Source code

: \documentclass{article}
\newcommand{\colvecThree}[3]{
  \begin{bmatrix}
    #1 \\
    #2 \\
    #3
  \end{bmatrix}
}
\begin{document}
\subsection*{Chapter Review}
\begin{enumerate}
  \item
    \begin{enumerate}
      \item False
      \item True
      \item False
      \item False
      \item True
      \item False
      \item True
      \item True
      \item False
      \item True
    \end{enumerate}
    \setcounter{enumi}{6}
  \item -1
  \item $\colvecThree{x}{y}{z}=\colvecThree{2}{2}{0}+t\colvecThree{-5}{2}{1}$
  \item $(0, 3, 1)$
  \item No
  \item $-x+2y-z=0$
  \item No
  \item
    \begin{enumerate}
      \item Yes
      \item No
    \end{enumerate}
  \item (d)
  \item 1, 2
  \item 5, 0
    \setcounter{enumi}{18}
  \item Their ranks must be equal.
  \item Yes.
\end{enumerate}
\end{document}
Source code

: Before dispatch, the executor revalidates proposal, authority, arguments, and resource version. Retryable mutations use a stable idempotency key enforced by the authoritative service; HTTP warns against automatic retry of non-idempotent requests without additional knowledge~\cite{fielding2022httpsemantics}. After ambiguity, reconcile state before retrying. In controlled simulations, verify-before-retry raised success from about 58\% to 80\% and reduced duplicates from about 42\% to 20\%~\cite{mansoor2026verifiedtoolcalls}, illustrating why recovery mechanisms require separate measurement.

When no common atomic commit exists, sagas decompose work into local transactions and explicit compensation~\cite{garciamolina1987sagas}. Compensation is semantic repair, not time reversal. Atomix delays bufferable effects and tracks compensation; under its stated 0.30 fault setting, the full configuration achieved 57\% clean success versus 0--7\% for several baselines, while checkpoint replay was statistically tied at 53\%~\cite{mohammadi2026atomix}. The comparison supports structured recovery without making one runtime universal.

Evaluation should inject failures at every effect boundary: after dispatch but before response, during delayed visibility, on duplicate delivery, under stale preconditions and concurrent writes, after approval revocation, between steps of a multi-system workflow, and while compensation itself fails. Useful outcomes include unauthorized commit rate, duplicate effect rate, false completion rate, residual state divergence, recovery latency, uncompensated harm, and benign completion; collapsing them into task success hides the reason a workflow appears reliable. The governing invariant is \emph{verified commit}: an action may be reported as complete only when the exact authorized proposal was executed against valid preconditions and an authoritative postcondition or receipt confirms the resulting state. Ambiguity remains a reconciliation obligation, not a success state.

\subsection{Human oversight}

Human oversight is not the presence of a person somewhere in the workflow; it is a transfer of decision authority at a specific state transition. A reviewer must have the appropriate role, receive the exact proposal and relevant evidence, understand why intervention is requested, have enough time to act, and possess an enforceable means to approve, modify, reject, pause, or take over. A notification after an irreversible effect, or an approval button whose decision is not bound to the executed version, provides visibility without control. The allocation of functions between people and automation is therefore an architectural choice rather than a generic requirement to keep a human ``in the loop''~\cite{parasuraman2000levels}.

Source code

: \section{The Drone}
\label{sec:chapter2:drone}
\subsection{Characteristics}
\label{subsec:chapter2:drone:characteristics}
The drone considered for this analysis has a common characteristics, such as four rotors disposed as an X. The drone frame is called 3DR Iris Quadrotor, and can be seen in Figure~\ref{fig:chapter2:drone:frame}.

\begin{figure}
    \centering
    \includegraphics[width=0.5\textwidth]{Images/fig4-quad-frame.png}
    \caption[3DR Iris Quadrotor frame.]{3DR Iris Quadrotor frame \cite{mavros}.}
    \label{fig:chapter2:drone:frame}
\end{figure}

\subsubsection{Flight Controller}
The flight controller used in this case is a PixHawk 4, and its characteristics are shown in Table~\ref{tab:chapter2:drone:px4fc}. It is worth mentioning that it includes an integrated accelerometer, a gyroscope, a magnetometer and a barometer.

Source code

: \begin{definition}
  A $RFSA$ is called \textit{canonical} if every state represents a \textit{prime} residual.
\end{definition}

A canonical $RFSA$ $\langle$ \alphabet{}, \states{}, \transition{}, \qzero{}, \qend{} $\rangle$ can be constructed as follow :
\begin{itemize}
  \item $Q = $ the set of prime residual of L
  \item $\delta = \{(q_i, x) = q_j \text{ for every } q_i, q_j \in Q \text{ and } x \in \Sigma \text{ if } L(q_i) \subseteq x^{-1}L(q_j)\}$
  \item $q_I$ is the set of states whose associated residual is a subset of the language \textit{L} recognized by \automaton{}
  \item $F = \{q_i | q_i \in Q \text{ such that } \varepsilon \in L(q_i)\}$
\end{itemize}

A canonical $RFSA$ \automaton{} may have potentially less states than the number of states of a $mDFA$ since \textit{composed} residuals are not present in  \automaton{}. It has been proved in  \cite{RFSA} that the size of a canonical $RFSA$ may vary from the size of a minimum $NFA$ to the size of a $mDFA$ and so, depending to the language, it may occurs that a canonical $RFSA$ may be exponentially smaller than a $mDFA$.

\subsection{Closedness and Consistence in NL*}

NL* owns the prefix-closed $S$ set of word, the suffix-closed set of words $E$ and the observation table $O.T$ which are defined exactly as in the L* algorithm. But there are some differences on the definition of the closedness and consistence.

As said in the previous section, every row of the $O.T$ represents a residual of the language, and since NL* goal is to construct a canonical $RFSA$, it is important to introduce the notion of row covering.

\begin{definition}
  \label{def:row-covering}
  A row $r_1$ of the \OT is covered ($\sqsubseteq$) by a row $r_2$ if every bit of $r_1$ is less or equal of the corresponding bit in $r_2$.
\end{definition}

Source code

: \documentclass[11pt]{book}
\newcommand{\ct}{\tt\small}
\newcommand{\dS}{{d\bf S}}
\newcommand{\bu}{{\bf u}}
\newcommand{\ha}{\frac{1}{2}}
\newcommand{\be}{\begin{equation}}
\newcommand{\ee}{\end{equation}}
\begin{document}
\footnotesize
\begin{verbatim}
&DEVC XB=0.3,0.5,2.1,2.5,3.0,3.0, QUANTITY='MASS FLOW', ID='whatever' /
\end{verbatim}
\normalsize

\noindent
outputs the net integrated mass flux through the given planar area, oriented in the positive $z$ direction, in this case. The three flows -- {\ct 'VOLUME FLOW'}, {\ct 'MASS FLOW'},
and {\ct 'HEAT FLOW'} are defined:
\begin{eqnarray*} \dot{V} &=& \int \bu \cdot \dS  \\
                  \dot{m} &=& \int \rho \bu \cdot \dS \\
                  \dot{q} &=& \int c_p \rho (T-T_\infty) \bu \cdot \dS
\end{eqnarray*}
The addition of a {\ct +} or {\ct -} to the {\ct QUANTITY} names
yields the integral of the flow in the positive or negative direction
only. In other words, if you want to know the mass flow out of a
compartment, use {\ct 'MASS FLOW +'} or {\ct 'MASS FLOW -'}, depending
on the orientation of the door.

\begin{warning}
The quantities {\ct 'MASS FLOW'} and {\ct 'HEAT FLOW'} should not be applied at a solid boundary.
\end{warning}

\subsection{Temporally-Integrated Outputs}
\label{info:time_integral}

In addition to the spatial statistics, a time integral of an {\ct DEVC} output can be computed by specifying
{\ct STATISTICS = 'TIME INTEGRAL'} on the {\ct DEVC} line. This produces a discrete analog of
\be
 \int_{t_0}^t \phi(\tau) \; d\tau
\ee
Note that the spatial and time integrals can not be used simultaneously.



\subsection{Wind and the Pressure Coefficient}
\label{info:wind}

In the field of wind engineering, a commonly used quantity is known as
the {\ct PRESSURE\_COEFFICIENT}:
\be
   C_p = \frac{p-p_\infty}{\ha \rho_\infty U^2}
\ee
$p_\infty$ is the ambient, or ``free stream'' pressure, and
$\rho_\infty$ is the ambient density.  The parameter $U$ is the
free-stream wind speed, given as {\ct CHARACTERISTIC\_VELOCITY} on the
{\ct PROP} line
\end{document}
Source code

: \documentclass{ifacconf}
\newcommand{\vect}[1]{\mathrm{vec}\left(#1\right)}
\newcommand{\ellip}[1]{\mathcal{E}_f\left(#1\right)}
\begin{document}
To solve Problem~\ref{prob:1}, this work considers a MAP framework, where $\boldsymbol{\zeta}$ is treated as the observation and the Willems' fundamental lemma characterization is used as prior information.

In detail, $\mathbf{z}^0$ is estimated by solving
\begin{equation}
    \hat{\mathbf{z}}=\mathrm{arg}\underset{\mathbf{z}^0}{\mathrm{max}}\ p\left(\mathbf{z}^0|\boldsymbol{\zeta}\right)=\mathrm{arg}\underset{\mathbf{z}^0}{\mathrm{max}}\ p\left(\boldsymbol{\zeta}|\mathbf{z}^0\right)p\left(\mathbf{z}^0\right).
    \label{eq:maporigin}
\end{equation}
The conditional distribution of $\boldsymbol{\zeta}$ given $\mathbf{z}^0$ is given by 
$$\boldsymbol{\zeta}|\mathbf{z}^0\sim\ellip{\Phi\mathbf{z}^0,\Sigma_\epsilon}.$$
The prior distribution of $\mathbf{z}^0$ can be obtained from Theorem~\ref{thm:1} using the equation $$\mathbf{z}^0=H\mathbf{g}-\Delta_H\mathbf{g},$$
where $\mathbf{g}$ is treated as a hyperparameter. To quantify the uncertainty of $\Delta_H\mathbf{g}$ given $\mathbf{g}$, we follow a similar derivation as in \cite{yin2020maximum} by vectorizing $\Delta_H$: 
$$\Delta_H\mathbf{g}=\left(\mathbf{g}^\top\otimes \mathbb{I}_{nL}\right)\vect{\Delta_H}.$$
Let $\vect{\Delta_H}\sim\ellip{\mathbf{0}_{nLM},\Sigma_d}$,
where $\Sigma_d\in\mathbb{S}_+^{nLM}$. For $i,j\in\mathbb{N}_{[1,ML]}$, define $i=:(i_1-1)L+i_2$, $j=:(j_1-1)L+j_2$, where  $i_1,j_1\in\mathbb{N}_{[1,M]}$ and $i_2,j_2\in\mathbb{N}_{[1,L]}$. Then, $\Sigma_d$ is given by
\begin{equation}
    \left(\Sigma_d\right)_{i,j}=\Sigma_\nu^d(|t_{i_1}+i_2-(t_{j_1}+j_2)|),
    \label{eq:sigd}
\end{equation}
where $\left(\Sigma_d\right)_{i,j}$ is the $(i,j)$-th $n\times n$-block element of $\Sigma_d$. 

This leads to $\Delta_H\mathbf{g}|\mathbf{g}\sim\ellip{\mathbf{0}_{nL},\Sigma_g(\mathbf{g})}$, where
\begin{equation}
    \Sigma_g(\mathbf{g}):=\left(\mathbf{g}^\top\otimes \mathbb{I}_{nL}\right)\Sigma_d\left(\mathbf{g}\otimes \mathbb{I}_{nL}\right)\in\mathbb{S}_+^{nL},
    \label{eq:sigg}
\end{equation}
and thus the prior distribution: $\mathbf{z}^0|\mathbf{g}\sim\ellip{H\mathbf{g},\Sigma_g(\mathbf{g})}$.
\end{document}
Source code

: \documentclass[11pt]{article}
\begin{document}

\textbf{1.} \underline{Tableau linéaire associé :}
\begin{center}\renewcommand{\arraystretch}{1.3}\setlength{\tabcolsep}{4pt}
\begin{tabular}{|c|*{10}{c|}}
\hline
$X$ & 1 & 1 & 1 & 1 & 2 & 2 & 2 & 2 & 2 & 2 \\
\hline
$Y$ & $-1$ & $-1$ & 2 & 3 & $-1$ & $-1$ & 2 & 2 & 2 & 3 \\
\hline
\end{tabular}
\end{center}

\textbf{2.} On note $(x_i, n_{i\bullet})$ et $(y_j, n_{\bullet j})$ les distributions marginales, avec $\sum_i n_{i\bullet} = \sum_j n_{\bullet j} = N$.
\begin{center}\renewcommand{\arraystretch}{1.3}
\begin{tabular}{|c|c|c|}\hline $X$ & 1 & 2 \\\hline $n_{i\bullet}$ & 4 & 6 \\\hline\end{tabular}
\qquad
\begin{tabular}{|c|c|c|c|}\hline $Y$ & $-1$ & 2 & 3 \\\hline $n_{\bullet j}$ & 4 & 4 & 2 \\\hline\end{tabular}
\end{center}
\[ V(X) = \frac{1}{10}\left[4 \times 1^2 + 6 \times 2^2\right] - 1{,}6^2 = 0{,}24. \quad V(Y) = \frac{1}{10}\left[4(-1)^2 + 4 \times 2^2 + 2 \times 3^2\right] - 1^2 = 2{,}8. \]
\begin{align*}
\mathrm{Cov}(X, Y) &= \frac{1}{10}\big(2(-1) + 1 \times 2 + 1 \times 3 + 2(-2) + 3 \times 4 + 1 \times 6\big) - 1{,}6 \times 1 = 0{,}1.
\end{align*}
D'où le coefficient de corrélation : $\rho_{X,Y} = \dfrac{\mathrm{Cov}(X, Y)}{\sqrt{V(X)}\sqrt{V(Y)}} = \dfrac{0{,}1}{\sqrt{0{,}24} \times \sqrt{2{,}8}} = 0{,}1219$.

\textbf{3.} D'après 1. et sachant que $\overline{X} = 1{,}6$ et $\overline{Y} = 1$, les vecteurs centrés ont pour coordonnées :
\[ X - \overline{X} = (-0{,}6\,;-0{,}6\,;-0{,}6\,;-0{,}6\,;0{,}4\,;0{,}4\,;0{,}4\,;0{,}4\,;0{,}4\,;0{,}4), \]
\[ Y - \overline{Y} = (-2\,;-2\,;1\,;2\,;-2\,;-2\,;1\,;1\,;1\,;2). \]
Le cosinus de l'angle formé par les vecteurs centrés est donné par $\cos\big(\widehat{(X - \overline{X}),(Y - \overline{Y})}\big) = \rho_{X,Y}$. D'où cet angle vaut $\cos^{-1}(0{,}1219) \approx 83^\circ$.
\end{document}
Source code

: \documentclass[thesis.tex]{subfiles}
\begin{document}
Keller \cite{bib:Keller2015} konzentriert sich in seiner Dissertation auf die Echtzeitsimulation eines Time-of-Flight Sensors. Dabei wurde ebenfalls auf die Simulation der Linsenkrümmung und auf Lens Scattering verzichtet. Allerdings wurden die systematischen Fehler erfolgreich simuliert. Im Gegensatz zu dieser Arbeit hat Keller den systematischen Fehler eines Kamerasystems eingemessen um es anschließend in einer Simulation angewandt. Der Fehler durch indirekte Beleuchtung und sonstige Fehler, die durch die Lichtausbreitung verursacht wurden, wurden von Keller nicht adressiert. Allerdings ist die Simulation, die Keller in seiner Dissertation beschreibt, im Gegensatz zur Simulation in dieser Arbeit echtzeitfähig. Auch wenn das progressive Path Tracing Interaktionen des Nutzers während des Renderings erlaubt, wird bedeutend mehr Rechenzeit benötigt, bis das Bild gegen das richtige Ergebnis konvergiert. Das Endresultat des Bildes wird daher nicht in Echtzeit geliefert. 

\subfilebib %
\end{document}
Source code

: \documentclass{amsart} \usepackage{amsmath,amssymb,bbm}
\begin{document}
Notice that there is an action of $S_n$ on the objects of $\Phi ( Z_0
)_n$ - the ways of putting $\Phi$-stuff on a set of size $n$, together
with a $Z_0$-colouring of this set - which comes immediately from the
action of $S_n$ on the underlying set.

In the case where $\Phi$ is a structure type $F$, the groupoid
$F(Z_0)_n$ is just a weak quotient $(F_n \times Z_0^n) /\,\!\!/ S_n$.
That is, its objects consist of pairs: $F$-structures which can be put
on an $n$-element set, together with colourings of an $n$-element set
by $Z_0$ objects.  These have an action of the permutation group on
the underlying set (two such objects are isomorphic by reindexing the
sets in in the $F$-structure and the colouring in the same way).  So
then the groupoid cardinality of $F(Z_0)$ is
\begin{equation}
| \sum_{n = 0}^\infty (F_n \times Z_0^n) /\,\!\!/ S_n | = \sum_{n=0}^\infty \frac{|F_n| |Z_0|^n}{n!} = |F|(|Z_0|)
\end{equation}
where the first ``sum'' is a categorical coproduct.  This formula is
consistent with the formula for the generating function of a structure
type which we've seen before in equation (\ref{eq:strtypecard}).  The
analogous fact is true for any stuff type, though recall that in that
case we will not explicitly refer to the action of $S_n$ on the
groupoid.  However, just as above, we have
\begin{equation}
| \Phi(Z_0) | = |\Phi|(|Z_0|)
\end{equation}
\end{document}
▬▬▬▬▬▬
## REQUIRED WORK
In the entries, some lines may contain the word "mathbf". Give how many do, as a number by itself.

## ANSWER TO THIS PROBLEM
11